#### Exercise prompt
Set each line of the records down again exactly, please.

#### Data for this exercise
-- Opening Marker --

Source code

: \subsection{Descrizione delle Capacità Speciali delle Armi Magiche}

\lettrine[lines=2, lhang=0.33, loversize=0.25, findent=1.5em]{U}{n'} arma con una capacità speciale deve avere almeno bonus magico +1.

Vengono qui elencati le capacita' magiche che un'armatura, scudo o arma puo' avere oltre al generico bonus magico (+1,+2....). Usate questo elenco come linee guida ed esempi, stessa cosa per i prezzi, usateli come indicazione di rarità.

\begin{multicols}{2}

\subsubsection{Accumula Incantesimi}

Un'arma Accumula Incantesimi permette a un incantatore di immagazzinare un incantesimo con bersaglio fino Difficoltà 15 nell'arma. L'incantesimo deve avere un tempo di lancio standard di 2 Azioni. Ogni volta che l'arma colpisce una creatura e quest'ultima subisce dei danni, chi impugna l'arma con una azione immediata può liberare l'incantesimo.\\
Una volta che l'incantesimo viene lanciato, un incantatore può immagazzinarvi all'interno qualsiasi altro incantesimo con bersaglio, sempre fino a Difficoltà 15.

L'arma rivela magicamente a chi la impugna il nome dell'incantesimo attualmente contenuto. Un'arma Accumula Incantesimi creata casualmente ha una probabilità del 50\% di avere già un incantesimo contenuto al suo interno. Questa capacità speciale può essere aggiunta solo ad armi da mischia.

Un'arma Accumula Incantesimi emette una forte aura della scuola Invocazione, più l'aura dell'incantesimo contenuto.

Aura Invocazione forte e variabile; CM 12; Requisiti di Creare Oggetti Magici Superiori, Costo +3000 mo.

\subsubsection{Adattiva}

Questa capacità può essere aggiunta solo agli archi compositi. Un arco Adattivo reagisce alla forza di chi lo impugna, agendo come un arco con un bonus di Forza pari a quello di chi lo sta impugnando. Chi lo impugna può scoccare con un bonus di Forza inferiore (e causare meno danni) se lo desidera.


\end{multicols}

-- Closing Marker --

#### Problem solution
Source code

: \subsection{Descrizione delle Capacità Speciali delle Armi Magiche}

\lettrine[lines=2, lhang=0.33, loversize=0.25, findent=1.5em]{U}{n'} arma con una capacità speciale deve avere almeno bonus magico +1.

Vengono qui elencati le capacita' magiche che un'armatura, scudo o arma puo' avere oltre al generico bonus magico (+1,+2....). Usate questo elenco come linee guida ed esempi, stessa cosa per i prezzi, usateli come indicazione di rarità.

\begin{multicols}{2}

\subsubsection{Accumula Incantesimi}

Un'arma Accumula Incantesimi permette a un incantatore di immagazzinare un incantesimo con bersaglio fino Difficoltà 15 nell'arma. L'incantesimo deve avere un tempo di lancio standard di 2 Azioni. Ogni volta che l'arma colpisce una creatura e quest'ultima subisce dei danni, chi impugna l'arma con una azione immediata può liberare l'incantesimo.\\
Una volta che l'incantesimo viene lanciato, un incantatore può immagazzinarvi all'interno qualsiasi altro incantesimo con bersaglio, sempre fino a Difficoltà 15.

L'arma rivela magicamente a chi la impugna il nome dell'incantesimo attualmente contenuto. Un'arma Accumula Incantesimi creata casualmente ha una probabilità del 50\% di avere già un incantesimo contenuto al suo interno. Questa capacità speciale può essere aggiunta solo ad armi da mischia.

Un'arma Accumula Incantesimi emette una forte aura della scuola Invocazione, più l'aura dell'incantesimo contenuto.

Aura Invocazione forte e variabile; CM 12; Requisiti di Creare Oggetti Magici Superiori, Costo +3000 mo.

\subsubsection{Adattiva}

Questa capacità può essere aggiunta solo agli archi compositi. Un arco Adattivo reagisce alla forza di chi lo impugna, agendo come un arco con un bonus di Forza pari a quello di chi lo sta impugnando. Chi lo impugna può scoccare con un bonus di Forza inferiore (e causare meno danni) se lo desidera.


\end{multicols}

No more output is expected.